## INSTRUCTIONS FOR THE TASK:
Your task is to extract every entry that follows word for word while excluding the pictures.

Document images with source code:
++++++++++
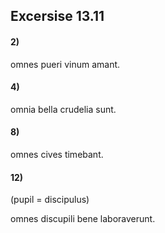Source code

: ## Excersise 13.11

#### 2)
omnes pueri vinum amant.

#### 4)
omnia bella crudelia sunt.

#### 8)
omnes cives timebant.

#### 12)
(pupil = discipulus)

omnes discupili bene laboraverunt.
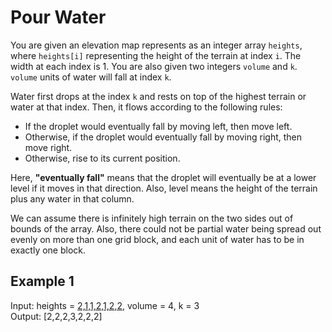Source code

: # Pour Water

You are given an elevation map represents as an integer array <code>heights</code>, where <code>heights[i]</code> representing the height of the terrain at index <code>i</code>. The width at each index is 1. You are also given two integers <code>volume</code> and <code>k</code>. <code>volume</code> units of water will fall at index <code>k</code>.

Water first drops at the index <code>k</code> and rests on top of the highest terrain or water at that index. Then, it flows according to the following rules:

- If the droplet would eventually fall by moving left, then move left.
- Otherwise, if the droplet would eventually fall by moving right, then move right.
- Otherwise, rise to its current position.

Here, <b>"eventually fall"</b> means that the droplet will eventually be at a lower level if it moves in that direction. Also, level means the height of the terrain plus any water in that column.

We can assume there is infinitely high terrain on the two sides out of bounds of the array. Also, there could not be partial water being spread out evenly on more than one grid block, and each unit of water has to be in exactly one block.


## Example 1

Input: heights = [2,1,1,2,1,2,2](./example1.png), volume = 4, k = 3 </br>
Output: [2,2,2,3,2,2,2]
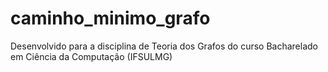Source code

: # caminho_minimo_grafo
Desenvolvido para a disciplina de Teoria dos Grafos do curso Bacharelado em Ciência da Computação (IFSULMG)
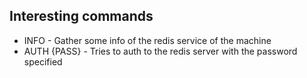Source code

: ## Interesting commands
- INFO - Gather some info of the redis service of the machine
- AUTH {PASS} - Tries to auth to the redis server with the password specified
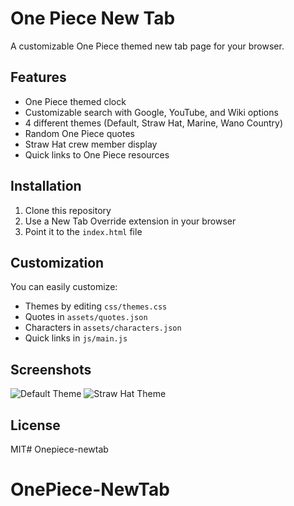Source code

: # One Piece New Tab

A customizable One Piece themed new tab page for your browser.

## Features

- One Piece themed clock
- Customizable search with Google, YouTube, and Wiki options
- 4 different themes (Default, Straw Hat, Marine, Wano Country)
- Random One Piece quotes
- Straw Hat crew member display
- Quick links to One Piece resources

## Installation

1. Clone this repository
2. Use a New Tab Override extension in your browser
3. Point it to the `index.html` file

## Customization

You can easily customize:
- Themes by editing `css/themes.css`
- Quotes in `assets/quotes.json`
- Characters in `assets/characters.json`
- Quick links in `js/main.js`

## Screenshots

![Default Theme](screenshots/default.png)
![Straw Hat Theme](screenshots/strawhat.png)

## License

MIT# Onepiece-newtab
# OnePiece-NewTab
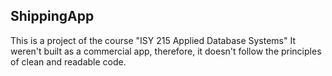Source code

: ## ShippingApp

This is a project of the course "ISY 215 Applied Database Systems"
It weren't built as a commercial app, therefore, it doesn't follow the principles of clean and readable code.
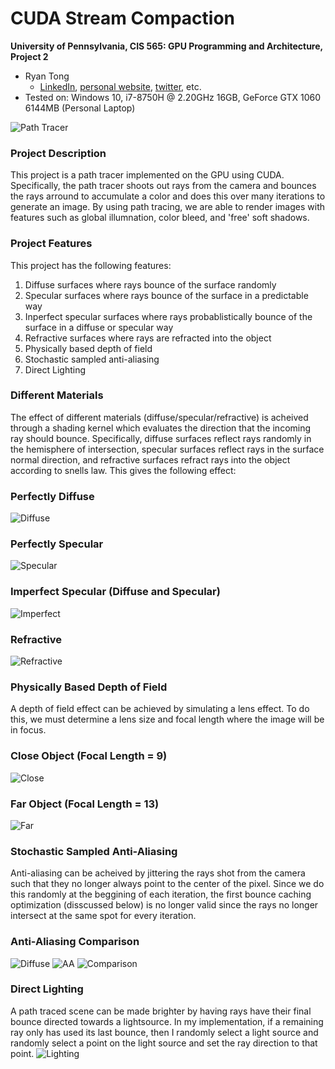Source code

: CUDA Stream Compaction
======================

**University of Pennsylvania, CIS 565: GPU Programming and Architecture, Project 2**

* Ryan Tong
  * [LinkedIn](https://www.linkedin.com/in/ryanctong/), [personal website](), [twitter](), etc.
* Tested on: Windows 10, i7-8750H @ 2.20GHz 16GB, GeForce GTX 1060 6144MB (Personal Laptop)

![Path Tracer](img/title.png)

### Project Description
This project is a path tracer implemented on the GPU using CUDA. Specifically, the path tracer shoots out rays from the camera and bounces the rays arround to accumulate a color and does this over many iterations to generate an image. By using path tracing, we are able to render images with features such as global illumnation, color bleed, and 'free' soft shadows.

### Project Features
This project has the following features:
1. Diffuse surfaces where rays bounce of the surface randomly
2. Specular surfaces where rays bounce of the surface in a predictable way
3. Inperfect specular surfaces where rays probablistically bounce of the surface in a diffuse or specular way
4. Refractive surfaces where rays are refracted into the object
5. Physically based depth of field
6. Stochastic sampled anti-aliasing
7. Direct Lighting

### Different Materials
The effect of different materials (diffuse/specular/refractive) is acheived through a shading kernel which evaluates the direction that the incoming ray should bounce. Specifically, diffuse surfaces reflect rays randomly in the hemisphere of intersection, specular surfaces reflect rays in the surface normal direction, and refractive surfaces refract rays into the object according to snells law. This gives the following effect:
### Perfectly Diffuse
![Diffuse](img/diffuse.png)
### Perfectly Specular
![Specular](img/specular.png)
### Imperfect Specular (Diffuse and Specular)
![Imperfect](img/imperfectspecular.png)
### Refractive
![Refractive](img/refractive.png)

### Physically Based Depth of Field
A depth of field effect can be achieved by simulating a lens effect. To do this, we must determine a lens size and focal length where the image will be in focus. 
### Close Object (Focal Length = 9)
![Close](img/DOF_close.png)
### Far Object (Focal Length = 13)
![Far](img/DOF_far.png)

### Stochastic Sampled Anti-Aliasing
Anti-aliasing can be acheived by jittering the rays shot from the camera such that they no longer always point to the center of the pixel. Since we do this randomly at the beggining of each iteration, the first bounce caching optimization (disscussed below) is no longer valid since the rays no longer intersect at the same spot for every iteration.
### Anti-Aliasing Comparison
![Diffuse](img/diffuse.png)
![AA](img/AA.png)
![Comparison](img/aa_compare.png)

### Direct Lighting
A path traced scene can be made brighter by having rays have their final bounce directed towards a lightsource. In my implementation, if a remaining ray only has used its last bounce, then I randomly select a light source and randomly select a point on the light source and set the ray direction to that point. 
![Lighting](img/directlighting.png)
++++++++++
## WRITTEN ANSWER:
Source code

: ## Excersise 13.11

#### 2)
omnes pueri vinum amant.

#### 4)
omnia bella crudelia sunt.

#### 8)
omnes cives timebant.

#### 12)
(pupil = discipulus)

omnes discupili bene laboraverunt.
Source code

: # Pour Water

You are given an elevation map represents as an integer array <code>heights</code>, where <code>heights[i]</code> representing the height of the terrain at index <code>i</code>. The width at each index is 1. You are also given two integers <code>volume</code> and <code>k</code>. <code>volume</code> units of water will fall at index <code>k</code>.

Water first drops at the index <code>k</code> and rests on top of the highest terrain or water at that index. Then, it flows according to the following rules:

- If the droplet would eventually fall by moving left, then move left.
- Otherwise, if the droplet would eventually fall by moving right, then move right.
- Otherwise, rise to its current position.

Here, <b>"eventually fall"</b> means that the droplet will eventually be at a lower level if it moves in that direction. Also, level means the height of the terrain plus any water in that column.

We can assume there is infinitely high terrain on the two sides out of bounds of the array. Also, there could not be partial water being spread out evenly on more than one grid block, and each unit of water has to be in exactly one block.


## Example 1

Input: heights = [2,1,1,2,1,2,2](./example1.png), volume = 4, k = 3 </br>
Output: [2,2,2,3,2,2,2]
Source code

: # caminho_minimo_grafo
Desenvolvido para a disciplina de Teoria dos Grafos do curso Bacharelado em Ciência da Computação (IFSULMG)
Source code

: ## Interesting commands
- INFO - Gather some info of the redis service of the machine
- AUTH {PASS} - Tries to auth to the redis server with the password specified
Source code

: # One Piece New Tab

A customizable One Piece themed new tab page for your browser.

## Features

- One Piece themed clock
- Customizable search with Google, YouTube, and Wiki options
- 4 different themes (Default, Straw Hat, Marine, Wano Country)
- Random One Piece quotes
- Straw Hat crew member display
- Quick links to One Piece resources

## Installation

1. Clone this repository
2. Use a New Tab Override extension in your browser
3. Point it to the `index.html` file

## Customization

You can easily customize:
- Themes by editing `css/themes.css`
- Quotes in `assets/quotes.json`
- Characters in `assets/characters.json`
- Quick links in `js/main.js`

## Screenshots

![Default Theme](screenshots/default.png)
![Straw Hat Theme](screenshots/strawhat.png)

## License

MIT# Onepiece-newtab
# OnePiece-NewTab
Source code

: ## ShippingApp

This is a project of the course "ISY 215 Applied Database Systems"
It weren't built as a commercial app, therefore, it doesn't follow the principles of clean and readable code.
Source code

: CUDA Stream Compaction
======================

**University of Pennsylvania, CIS 565: GPU Programming and Architecture, Project 2**

* Ryan Tong
  * [LinkedIn](https://www.linkedin.com/in/ryanctong/), [personal website](), [twitter](), etc.
* Tested on: Windows 10, i7-8750H @ 2.20GHz 16GB, GeForce GTX 1060 6144MB (Personal Laptop)

![Path Tracer](img/title.png)

### Project Description
This project is a path tracer implemented on the GPU using CUDA. Specifically, the path tracer shoots out rays from the camera and bounces the rays arround to accumulate a color and does this over many iterations to generate an image. By using path tracing, we are able to render images with features such as global illumnation, color bleed, and 'free' soft shadows.

### Project Features
This project has the following features:
1. Diffuse surfaces where rays bounce of the surface randomly
2. Specular surfaces where rays bounce of the surface in a predictable way
3. Inperfect specular surfaces where rays probablistically bounce of the surface in a diffuse or specular way
4. Refractive surfaces where rays are refracted into the object
5. Physically based depth of field
6. Stochastic sampled anti-aliasing
7. Direct Lighting

### Different Materials
The effect of different materials (diffuse/specular/refractive) is acheived through a shading kernel which evaluates the direction that the incoming ray should bounce. Specifically, diffuse surfaces reflect rays randomly in the hemisphere of intersection, specular surfaces reflect rays in the surface normal direction, and refractive surfaces refract rays into the object according to snells law. This gives the following effect:
### Perfectly Diffuse
![Diffuse](img/diffuse.png)
### Perfectly Specular
![Specular](img/specular.png)
### Imperfect Specular (Diffuse and Specular)
![Imperfect](img/imperfectspecular.png)
### Refractive
![Refractive](img/refractive.png)

### Physically Based Depth of Field
A depth of field effect can be achieved by simulating a lens effect. To do this, we must determine a lens size and focal length where the image will be in focus. 
### Close Object (Focal Length = 9)
![Close](img/DOF_close.png)
### Far Object (Focal Length = 13)
![Far](img/DOF_far.png)

### Stochastic Sampled Anti-Aliasing
Anti-aliasing can be acheived by jittering the rays shot from the camera such that they no longer always point to the center of the pixel. Since we do this randomly at the beggining of each iteration, the first bounce caching optimization (disscussed below) is no longer valid since the rays no longer intersect at the same spot for every iteration.
### Anti-Aliasing Comparison
![Diffuse](img/diffuse.png)
![AA](img/AA.png)
![Comparison](img/aa_compare.png)

### Direct Lighting
A path traced scene can be made brighter by having rays have their final bounce directed towards a lightsource. In my implementation, if a remaining ray only has used its last bounce, then I randomly select a light source and randomly select a point on the light source and set the ray direction to that point. 
![Lighting](img/directlighting.png)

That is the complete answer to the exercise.